As a result, traditional artisanal liquors find themselves hidden behind the general classification (and perception) of country liquor, which in turn has led to a lack of awareness of these liquors among consumers. The country liquor industry is highly regulated with archaic rules that, effectively, continue to prevent artisanal liquors from being anything more than they are today, which is invisible.

 

We believe that the current scenario needs to change. We believe that the time has come for us to celebrate our own knowledge of liquor and to highlight the skill and expertise that exists in our country to make healthier and tastier spirits, beers and wines.

Some desi spirits, brews and wines they loved…

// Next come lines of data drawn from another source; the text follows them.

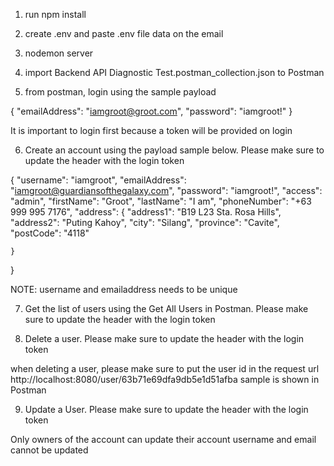 1. run npm install

2. create .env and paste .env file data on the email

3. nodemon server

4. import Backend API Diagnostic Test.postman_collection.json to Postman

5. from postman, login using the sample payload

{
    "emailAddress": "iamgroot@groot.com",
    "password": "iamgroot!"
}

It is important to login first because a token will be provided on login

6. Create an account using the payload sample below. Please make sure to update the header with the login token

{
    "username": "iamgroot",
    "emailAddress": "iamgroot@guardiansofthegalaxy.com",
    "password": "iamgroot!",
    "access": "admin",
    "firstName": "Groot",
    "lastName": "I am",
    "phoneNumber": "+63 999 995 7176",
    "address": {
        "address1": "B19 L23 Sta. Rosa Hills",
        "address2": "Puting Kahoy",
        "city": "Silang",
        "province": "Cavite",
        "postCode": "4118"

    }
}

NOTE: username and emailaddress needs to be unique

7. Get the list of users using the Get All Users in Postman. Please make sure to update the header with the login token

8. Delete a user. Please make sure to update the header with the login token

when deleting a user, please make sure to put the user id in the request url
http://localhost:8080/user/63b71e69dfa9db5e1d51afba
sample is shown in Postman

9. Update a User. Please make sure to update the header with the login token

Only owners of the account can update their account
username and email cannot be updated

Mahua is a liquor distilled from the flower of the Mahua tree (Madhuca Longifolia, for the scientifically inclined). In it’s purest, it is a rich flavourful spirit that, magically enough, tastes like the forest!

It captures the wildness of the region along with the sweetness typical of its summer fruits and flowers.

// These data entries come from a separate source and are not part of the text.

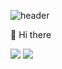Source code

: ![header](https://capsule-render.vercel.app/api?type=waving&color=gradient&height=200&section=header&text=&fontSize=90)

👋 Hi there

<img src="https://img.shields.io/badge/Python-3776AB?style=flat&logo=python&logoColor=white">
<a href="https://www.instagram.com/junsik_ky/" target="_blank"><img src="https://img.shields.io/badge/-E4405F?style=flat&logo=instagram&logoColor=white">



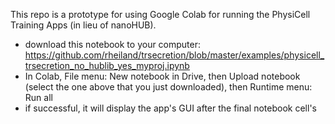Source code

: This repo is a prototype for using Google Colab for running the PhysiCell Training Apps (in lieu of nanoHUB).

* download this notebook to your computer: https://github.com/rheiland/trsecretion/blob/master/examples/physicell_trsecretion_no_hublib_yes_myproj.ipynb
* In Colab, File menu: New notebook in Drive, then Upload notebook (select the one above that you just downloaded), then Runtime menu: Run all
* if successful, it will display the app's GUI after the final notebook cell's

As a wholly indigenous non-grain spirit, Mahua is unique. Concentrated around Central India, the Mahua flower blossoms between March and May annually.

Particularly interesting is the role Mahua plays in the culture of many central Indian tribes, especially the Gonds. The Mahua tree and all its various parts – fruit, flower and seed – are used extensively by these tribals. They worship the tree and use its components in their daily lives. Mahua liquor has traditionally been distilled by them using basic pot distillation and consumption of this drink is part of their culture. Gond art, a regular feature in popculture, features the Mahua tree, the flower and the drink extensively.